Part 1 of the Education Stack will lay foundations for modeling the world via joint statistical distributions. Don't worry if you don't know what that means yet -- the purpose of this part is to teach you. 

We'll start with distributions of a single variables and build intution about what a distribution *is*, and what it means to build a distribution directly. 

Then we will focus on *functions of distributions,* before learning about *distributions of functions of distributions*.

This will set us up to learn about what a hypothesis test actually is, and why counterfactual reasoning is a core element of the scientitic process. 

Finally we will learn how to read regression tables, which is simply another set of hypothesis tests. 


# Table of Contents

 So far only the bolded items below have been completed. Each section after the Introduction will have a homework assigment. 

Concepts:

1. **Introduction**
2. **Distributions of One Variable**
    1. **The Probability Mass Function**
    2. **Expected Value / Mean, and Average**
        - **Homework 1**
    4. The Cummulative Density Function (CDF and ECDF); the Probability Function
    5. Median and quantiles
    6. Variance and interquartile range (and higher level shapes)
    7. Concepts:
        - location of the "mass" of the distribution (mean, median, mode)
        - dispersion of the distribution (var/stdev, interquartile range)
        - skewness and kurtosis (we'll return to these)
    8. The basic shapes of distributions: two main, and multi-modal
        - single-peak centered
        - single-peak, skewed
        - multi-modal
3. Functions of distributions
    1. mean and variances
    2. differences in means
4. Distributions of functions of distributions 
    1. The scientific process, and how that is actualized in statistics.
        - Hypotheses
        - Formulating a counterfactual
        - The null hypothesis, and probability of the null hypothesis given the data.
        - Bayeisan reasoning: generalizing the null hypothesis
    2. Hypothesis test: difference of means
    3. Constructing the distribution of the difference of means
        - Direct construction of the distribution when you control the data generating process
        - Bootstrapping when you do not
        - Analytical statistics and asymptotics
5. Distributions of Two Variables
    1. Conditional and marginal distributions
    2. Covariance and correlation
    3. Dot-plot as 2d histogram
    4. Distributions of N variables
6. Analyzing hypothesis tests for more than 2 variables
    1. Ceteris paribus reasoning and marginal *functions*
    2. Manually constructing the marginal (the point estimate)
    3. Manually constructing the variance of the marginal (the variance)
7. Reading Regression Tables
    1. Nearest neighbor regression: conditional distribution with N dimensions
    2. Linear regression: conditional distribution with N dimensions
    3. Linear regression: the partial depedence function
    4. Linear regression: bootstrapping the partial dependence function
    5. Reading a regression table
8. Further topics: causal inference, time series, higher levels of modeling

# 1. Introduction

Distributions are the core of statistics.
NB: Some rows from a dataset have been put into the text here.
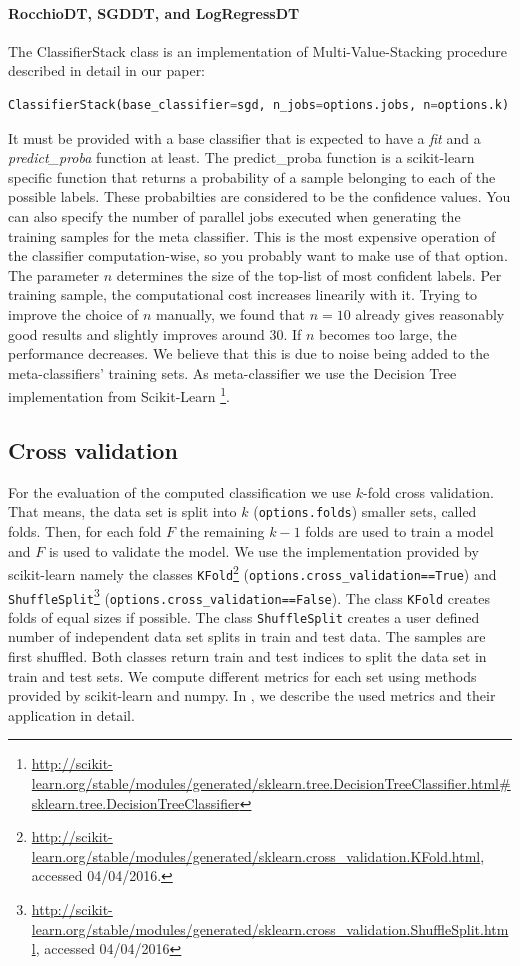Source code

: \documentclass{article}
\begin{document}
\paragraph{RocchioDT, SGDDT, and LogRegressDT}
The ClassifierStack class is an implementation of Multi-Value-Stacking procedure described in detail in our paper:
\begin{lstlisting}[language=Python]
ClassifierStack(base_classifier=sgd, n_jobs=options.jobs, n=options.k)
\end{lstlisting}
It must be provided with a base classifier that is expected to have a \emph{fit} and a \emph{predict\_proba} function at least.
The predict\_proba function is a scikit-learn specific function that returns a probability of a sample belonging to each of the
possible labels. These probabilties are considered to be the confidence values.
You can also specify the number of parallel jobs executed when generating the training samples for the meta classifier. This is
the most expensive operation of the classifier computation-wise, so you probably want to make use of that option.
The parameter $n$ determines the size of the top-list of most confident labels. Per training sample, the computational cost increases
linearily with it. Trying to improve the choice of $n$ manually, we found that $n = 10$ already gives reasonably good results and slightly
improves around 30. If $n$ becomes too large, the performance decreases. We believe that this is due to noise being added to the
meta-classifiers' training sets.
As meta-classifier we use the Decision Tree implementation from Scikit-Learn
\footnote{\url{http://scikit-learn.org/stable/modules/generated/sklearn.tree.DecisionTreeClassifier.html#sklearn.tree.DecisionTreeClassifier}}.

\subsection{Cross validation}
For the evaluation of the computed classification we use $k$-fold cross validation. That means, the data set is split into $k$
(\texttt{options.folds}) smaller sets, called folds. Then, for each fold $F$ the remaining $k-1$ folds are used to train a model
and $F$ is used to validate the model. We use the implementation provided by scikit-learn
namely the classes \texttt{KFold}\footnote{
  \url{http://scikit-learn.org/stable/modules/generated/sklearn.cross_validation.KFold.html}, accessed 04/04/2016.}
(\texttt{options.cross\_validation==True}) and \texttt{ShuffleSplit}\footnote{
  \url{http://scikit-learn.org/stable/modules/generated/sklearn.cross_validation.ShuffleSplit.html}, accessed 04/04/2016}
(\texttt{options.cross\_validation==False}). The class \texttt{KFold} creates folds of equal sizes if possible. The class \texttt{ShuffleSplit}
creates a user defined number of independent data set splits in train and test data. The samples are first shuffled.
Both classes return train and test indices to split the data set in train and test sets.
We compute different metrics for each set using methods provided by scikit-learn and numpy. In ,
we describe the used metrics and their application in detail.
\end{document}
There are some values that are not random -- think days of the week, or inches in a foot, or age you were a year ago. Those values are known with certainty -- they are called "deterministic."

There are other values that are *random* -- you don't know them for certain until you see them, but you still know something about how likely different possibilities are. For example, how much rain is likely to fall tomorrow (probably somewhere in the range of 0-5 inches, probably *not* 1,000+ inches).

If you have a *random variable X*, then that variable is described by an object called a *distribution*. There are two common ways to represents a distribution, which we will explore futher in later sections:

- the probability *density* or *mass* function, abbreviated PDF or PMF, usually expressed as $f_X(x)$
- the *cummulative density* function, abbreviated CDF, usually expressed as $F_X(x)$.

Don't worry if you are unfamiliar with these, we will define them in more detail later. All you need to take away for the moment is that these are are two alteratnive ways of looking at the same probability distribution.  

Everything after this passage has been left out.